No se puede decir que nos llevemos bien con él, si consideramos los esfuerzos que hacemos para huirle, para ocultarlo o para superarlo, a fin de que no nos arrebate momentos más gratos.
Ciertamente, el miedo nos roba muchos momentos. O, más bien, nosotros dejamos que así sea cuando escuchamos su voz y permitimos que se imponga.
- Nos invita a huir del momento presente, que es tenso o poco apetecible y salimos por piernas.
- Nos pide que evitemos una situación embarazosa o complicada y le damos la razón.
- Nos insta a preocuparnos por lo que pueda ocurrir mañana y volvemos a hacerle caso.
Pero, ¿qué ocurrirá mañana realmente?

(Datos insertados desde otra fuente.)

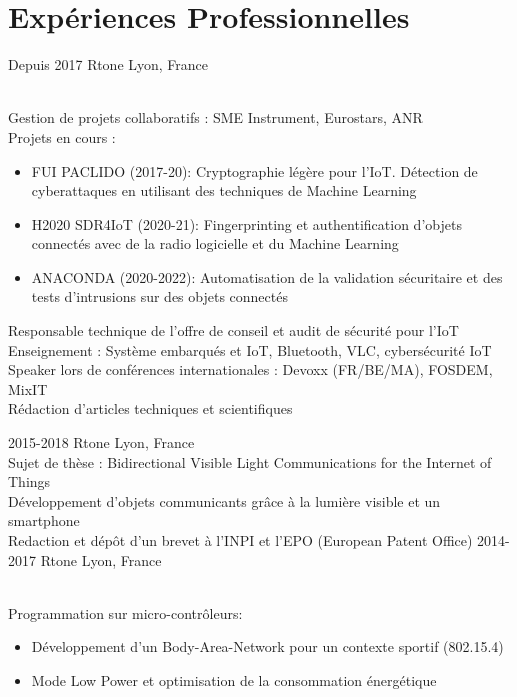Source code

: \documentclass[]{cv-style}          %
\begin{document}
\section{Expériences Professionnelles}

\begin{entrylist}
\entry
  {Depuis 2017}
  {Rtone}
  {Lyon, France}
  {\\
  Gestion de projets collaboratifs : SME Instrument, Eurostars, ANR\\
  Projets en cours :
\begin{itemize}
    \item FUI PACLIDO (2017-20): Cryptographie légère pour l'IoT. Détection de cyberattaques en utilisant des techniques de Machine Learning
    \item H2020 SDR4IoT (2020-21): Fingerprinting et authentification d'objets connectés avec de la radio logicielle et du Machine Learning
    \item ANACONDA (2020-2022): Automatisation de la validation sécuritaire et des tests d'intrusions sur des objets connectés
\end{itemize}
Responsable technique de l'offre de conseil et audit de sécurité pour l'IoT\\
Enseignement : Système embarqués et IoT, Bluetooth, VLC, cybersécurité IoT\\
Speaker lors de conférences internationales : Devoxx (FR/BE/MA), FOSDEM, MixIT\\
Rédaction d'articles techniques et scientifiques
}
\entry
  {2015-2018}
  {Rtone}
  {Lyon, France}
  {\\
  Sujet de thèse : Bidirectional Visible Light Communications for the Internet of Things\\ 
  Développement d'objets communicants grâce à la lumière visible et un smartphone\\
  Redaction et dépôt d'un brevet à l'INPI et l'EPO (European Patent Office)
 }
\entry
  {2014-2017}
  {Rtone}
  {Lyon, France}
  {\\
  Programmation sur micro-contrôleurs:
  \begin{itemize}
    \item Développement d'un Body-Area-Network pour un contexte sportif (802.15.4)
    \item Mode Low Power et optimisation de la consommation énergétique

\end{itemize}}
\end{entrylist}
\end{document}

Apuntamos a qué es probable que ocurra. Porque certezas no tenemos. Nadie las tiene.
Ninguno de nosotros sabe cuándo o cómo puede cambiar la vida (para mal o para bien). Ninguno sabe hasta qué instante durará su existencia ni la de los individuos que nos acompañan.
Es entonces cuando un miedo distinto nos habla. Ése que nos recuerda que hoy es un día irrepetible. Es ese miedo que nos impulsa a vivir en congruencia con nuestros valores, a aprovechar las oportunidades o a buscarlas.
Ese tipo de miedo puede ser saludable; nos insta a ser nosotros mismos y a vivir plenamente, porque el momento que sigue no está garantizado.
Mientras estemos por aquí, seguiremos relacionándonos con este inseparable compañero; dejándonos abatir, superándolo o aprendiendo de él.
Seguiremos sin saber hasta cuándo durará esta relación. La mayoría de nosotros no elegiremos cómo o cuándo dejaremos de existir. Pero, mientras tanto, sí tendremos la oportunidad de decidir cómo queremos vivir cada día.
¿Tú has sentido alguna vez el miedo a que el momento se escape sin haberlo vivido?